■ Your objective ■
As the answer, set down the lines below from the one containing "This is called the *direct method*." through the one containing "Therefore an HTTP", exactly and inclusively, and no others.

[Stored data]
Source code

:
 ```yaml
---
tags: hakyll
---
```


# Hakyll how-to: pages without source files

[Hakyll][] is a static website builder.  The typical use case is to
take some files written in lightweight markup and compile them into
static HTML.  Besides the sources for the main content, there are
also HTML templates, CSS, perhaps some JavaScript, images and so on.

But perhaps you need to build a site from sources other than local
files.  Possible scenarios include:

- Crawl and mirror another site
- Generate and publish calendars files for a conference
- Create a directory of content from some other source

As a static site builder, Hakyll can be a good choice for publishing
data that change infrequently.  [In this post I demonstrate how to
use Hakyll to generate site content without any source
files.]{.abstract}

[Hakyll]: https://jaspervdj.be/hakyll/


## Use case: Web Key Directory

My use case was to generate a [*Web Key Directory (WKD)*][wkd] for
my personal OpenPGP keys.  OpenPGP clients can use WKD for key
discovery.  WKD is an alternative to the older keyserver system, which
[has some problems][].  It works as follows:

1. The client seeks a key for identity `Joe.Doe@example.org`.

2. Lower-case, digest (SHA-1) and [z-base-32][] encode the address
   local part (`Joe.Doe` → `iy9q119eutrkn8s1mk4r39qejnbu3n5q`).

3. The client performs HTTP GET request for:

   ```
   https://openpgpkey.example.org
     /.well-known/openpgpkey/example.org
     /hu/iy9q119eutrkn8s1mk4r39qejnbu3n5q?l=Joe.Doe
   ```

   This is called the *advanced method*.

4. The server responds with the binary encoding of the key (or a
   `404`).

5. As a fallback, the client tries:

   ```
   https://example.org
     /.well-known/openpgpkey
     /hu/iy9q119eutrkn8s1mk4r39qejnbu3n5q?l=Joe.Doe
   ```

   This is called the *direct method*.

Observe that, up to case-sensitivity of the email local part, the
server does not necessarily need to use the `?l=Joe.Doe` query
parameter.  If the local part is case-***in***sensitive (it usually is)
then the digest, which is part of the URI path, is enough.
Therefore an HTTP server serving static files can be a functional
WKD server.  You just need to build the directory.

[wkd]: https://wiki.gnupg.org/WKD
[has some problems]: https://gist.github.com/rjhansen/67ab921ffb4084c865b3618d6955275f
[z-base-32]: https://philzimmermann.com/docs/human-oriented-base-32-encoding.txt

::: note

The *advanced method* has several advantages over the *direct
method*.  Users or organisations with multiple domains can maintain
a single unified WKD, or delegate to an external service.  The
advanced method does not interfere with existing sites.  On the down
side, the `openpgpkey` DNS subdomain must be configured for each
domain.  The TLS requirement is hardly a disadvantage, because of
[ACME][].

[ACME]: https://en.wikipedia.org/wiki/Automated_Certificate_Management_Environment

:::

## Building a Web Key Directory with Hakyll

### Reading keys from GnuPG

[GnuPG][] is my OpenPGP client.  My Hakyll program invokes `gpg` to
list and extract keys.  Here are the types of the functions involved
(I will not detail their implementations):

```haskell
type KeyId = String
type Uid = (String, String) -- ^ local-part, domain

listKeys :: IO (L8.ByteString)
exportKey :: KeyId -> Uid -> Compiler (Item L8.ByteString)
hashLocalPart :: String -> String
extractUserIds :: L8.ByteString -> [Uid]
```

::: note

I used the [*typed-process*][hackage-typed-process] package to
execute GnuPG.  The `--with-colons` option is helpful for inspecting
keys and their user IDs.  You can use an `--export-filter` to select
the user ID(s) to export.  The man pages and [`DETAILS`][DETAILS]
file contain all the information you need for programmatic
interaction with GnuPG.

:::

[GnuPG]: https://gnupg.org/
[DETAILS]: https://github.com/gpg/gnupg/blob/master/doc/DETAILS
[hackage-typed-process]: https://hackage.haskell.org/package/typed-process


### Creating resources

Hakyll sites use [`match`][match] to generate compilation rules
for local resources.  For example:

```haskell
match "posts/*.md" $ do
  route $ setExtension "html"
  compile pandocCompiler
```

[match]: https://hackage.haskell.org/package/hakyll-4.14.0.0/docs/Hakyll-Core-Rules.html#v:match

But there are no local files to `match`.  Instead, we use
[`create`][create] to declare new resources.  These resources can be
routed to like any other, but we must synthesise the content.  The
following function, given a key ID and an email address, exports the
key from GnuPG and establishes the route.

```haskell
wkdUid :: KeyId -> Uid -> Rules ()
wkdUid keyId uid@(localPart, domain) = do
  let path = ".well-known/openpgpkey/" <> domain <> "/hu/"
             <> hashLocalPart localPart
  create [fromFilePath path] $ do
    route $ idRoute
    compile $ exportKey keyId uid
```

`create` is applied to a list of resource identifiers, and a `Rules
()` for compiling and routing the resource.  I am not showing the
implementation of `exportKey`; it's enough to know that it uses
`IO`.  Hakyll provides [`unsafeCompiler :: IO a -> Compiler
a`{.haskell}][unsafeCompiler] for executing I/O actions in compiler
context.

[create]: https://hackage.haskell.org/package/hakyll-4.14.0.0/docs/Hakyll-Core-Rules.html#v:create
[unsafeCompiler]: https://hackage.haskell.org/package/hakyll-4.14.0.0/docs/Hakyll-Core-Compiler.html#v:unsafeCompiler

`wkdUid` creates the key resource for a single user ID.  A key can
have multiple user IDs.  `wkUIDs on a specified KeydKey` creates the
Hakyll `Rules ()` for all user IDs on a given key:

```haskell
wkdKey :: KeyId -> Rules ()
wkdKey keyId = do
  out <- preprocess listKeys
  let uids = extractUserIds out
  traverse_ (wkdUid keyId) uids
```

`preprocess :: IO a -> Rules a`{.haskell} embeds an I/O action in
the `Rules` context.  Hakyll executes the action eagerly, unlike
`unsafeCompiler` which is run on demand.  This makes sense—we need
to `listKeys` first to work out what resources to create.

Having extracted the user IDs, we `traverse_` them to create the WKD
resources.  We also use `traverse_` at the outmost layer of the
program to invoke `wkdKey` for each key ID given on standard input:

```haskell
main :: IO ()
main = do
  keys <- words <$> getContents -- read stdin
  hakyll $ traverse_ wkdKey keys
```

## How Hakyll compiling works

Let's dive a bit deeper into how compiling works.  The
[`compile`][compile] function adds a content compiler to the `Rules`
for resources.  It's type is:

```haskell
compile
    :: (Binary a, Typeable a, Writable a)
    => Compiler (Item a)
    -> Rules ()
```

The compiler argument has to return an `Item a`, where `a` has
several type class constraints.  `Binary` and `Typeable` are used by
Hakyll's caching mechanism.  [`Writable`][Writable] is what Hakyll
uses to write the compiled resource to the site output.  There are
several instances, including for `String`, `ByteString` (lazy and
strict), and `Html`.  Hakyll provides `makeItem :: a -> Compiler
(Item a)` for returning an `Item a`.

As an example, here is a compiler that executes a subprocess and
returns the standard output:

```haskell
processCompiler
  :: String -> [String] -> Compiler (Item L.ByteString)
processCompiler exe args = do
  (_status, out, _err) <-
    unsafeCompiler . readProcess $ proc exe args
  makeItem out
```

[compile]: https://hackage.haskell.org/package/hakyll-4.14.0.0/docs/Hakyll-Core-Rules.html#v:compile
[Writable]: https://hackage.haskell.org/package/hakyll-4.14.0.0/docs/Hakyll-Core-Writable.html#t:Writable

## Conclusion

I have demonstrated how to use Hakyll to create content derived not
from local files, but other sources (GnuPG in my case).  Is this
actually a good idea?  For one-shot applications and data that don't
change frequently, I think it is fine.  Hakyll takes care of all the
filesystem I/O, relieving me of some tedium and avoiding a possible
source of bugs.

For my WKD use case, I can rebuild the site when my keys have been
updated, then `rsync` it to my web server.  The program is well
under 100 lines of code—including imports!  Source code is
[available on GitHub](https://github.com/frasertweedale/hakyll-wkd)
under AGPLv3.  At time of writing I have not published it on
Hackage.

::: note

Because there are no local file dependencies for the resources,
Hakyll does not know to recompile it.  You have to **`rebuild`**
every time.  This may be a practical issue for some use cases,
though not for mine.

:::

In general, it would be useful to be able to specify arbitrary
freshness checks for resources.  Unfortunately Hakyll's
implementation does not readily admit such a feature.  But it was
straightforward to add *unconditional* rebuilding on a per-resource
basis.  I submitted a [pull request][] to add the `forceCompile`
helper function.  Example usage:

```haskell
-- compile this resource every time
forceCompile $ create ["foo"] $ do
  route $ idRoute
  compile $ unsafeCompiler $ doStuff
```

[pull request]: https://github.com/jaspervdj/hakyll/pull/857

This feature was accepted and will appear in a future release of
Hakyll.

■ Response box ■
   This is called the *direct method*.

Observe that, up to case-sensitivity of the email local part, the
server does not necessarily need to use the `?l=Joe.Doe` query
parameter.  If the local part is case-***in***sensitive (it usually is)
then the digest, which is part of the URI path, is enough.
Therefore an HTTP server serving static files can be a functional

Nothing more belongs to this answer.